Relationship between the line width of the atomic and molecular ISM in M33

Abstract

ABSTRACT We investigate how the spectral properties of atomic (H i) and molecular (H2) gas, traced by CO(2−1) , are related in M33 on 80 pc scales. We find the H i and CO(2−1) velocity at peak intensity to be highly correlated, consistent with previous studies. By stacking spectra aligned to the velocity of H i peak intensity, we find that the CO line width (σHWHM = 4.6 ± 0.9 ${\rm km\, s^{-1}}$ ; σHWHM is the effective Gaussian width) is consistently smaller than the H i line width (σHWHM = 6.6 ± 0.1 ${\rm km\, s^{-1}}$), with a ratio of ∼0.7, in agreement with Druard et al. The ratio of the line widths remains less than unity when the data are smoothed to a coarser spatial resolution. In other nearby galaxies, this line width ratio is close to unity which has been used as evidence for a thick, diffuse molecular disc that is distinct from the thin molecular disc dominated by molecular clouds. The smaller line width ratio found here suggests that M33 has a marginal thick molecular disc. From modelling individual lines of sight, we recover a strong correlation between H i and CO line widths when only the H i located closest to the CO component is considered.
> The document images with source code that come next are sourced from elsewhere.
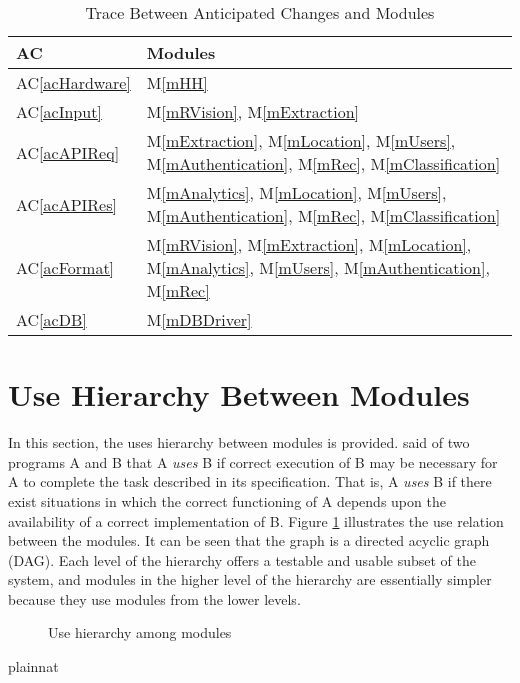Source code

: \documentclass[12pt, titlepage]{article}
\newcommand{\acref}[1]{AC\ref{#1}}
\newcommand{\mref}[1]{M\ref{#1}}
\begin{document}
\begin{table}[H]
\centering
\begin{tabular}{p{} p{}}
\toprule
\textbf{AC} & \textbf{Modules}\\
\midrule
\acref{acHardware} & \mref{mHH}\\
\acref{acInput} & \mref{mRVision}, \mref{mExtraction}\\
\acref{acAPIReq} & \mref{mExtraction}, \mref{mLocation}, \mref{mUsers}, \mref{mAuthentication}, \mref{mRec}, \mref{mClassification}\\
\acref{acAPIRes} & \mref{mAnalytics}, \mref{mLocation}, \mref{mUsers}, \mref{mAuthentication}, \mref{mRec}, \mref{mClassification}\\
\acref{acFormat} & \mref{mRVision}, \mref{mExtraction}, \mref{mLocation}, \mref{mAnalytics}, \mref{mUsers}, \mref{mAuthentication}, \mref{mRec}\\
\acref{acDB} & \mref{mDBDriver}\\
\bottomrule
\end{tabular}
\caption{Trace Between Anticipated Changes and Modules}
\label{TblACT}
\end{table}

\section{Use Hierarchy Between Modules} \label{SecUse}

In this section, the uses hierarchy between modules is
provided. \citet{Parnas1978} said of two programs A and B that A {\em uses} B if
correct execution of B may be necessary for A to complete the task described in
its specification. That is, A {\em uses} B if there exist situations in which
the correct functioning of A depends upon the availability of a correct
implementation of B.  Figure \ref{FigUH} illustrates the use relation between
the modules. It can be seen that the graph is a directed acyclic graph
(DAG). Each level of the hierarchy offers a testable and usable subset of the
system, and modules in the higher level of the hierarchy are essentially simpler
because they use modules from the lower levels.

\begin{figure}[H]
\centering
\caption{Use hierarchy among modules}
\label{FigUH}
\end{figure}


 {plainnat}


\newpage{}
\end{document}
The median line width ratio of the line-of-sight line widths is 0.56 ± 0.01. There is substantial scatter in the H i –CO(2−1) line width relation, larger than the uncertainties, that results from regional variations on <500 pc scales, and there is no significant trend in the line widths, or their ratios, with galactocentric radius. These regional line width variations may be a useful probe of changes in the local cloud environment or the evolutionary state of molecular clouds.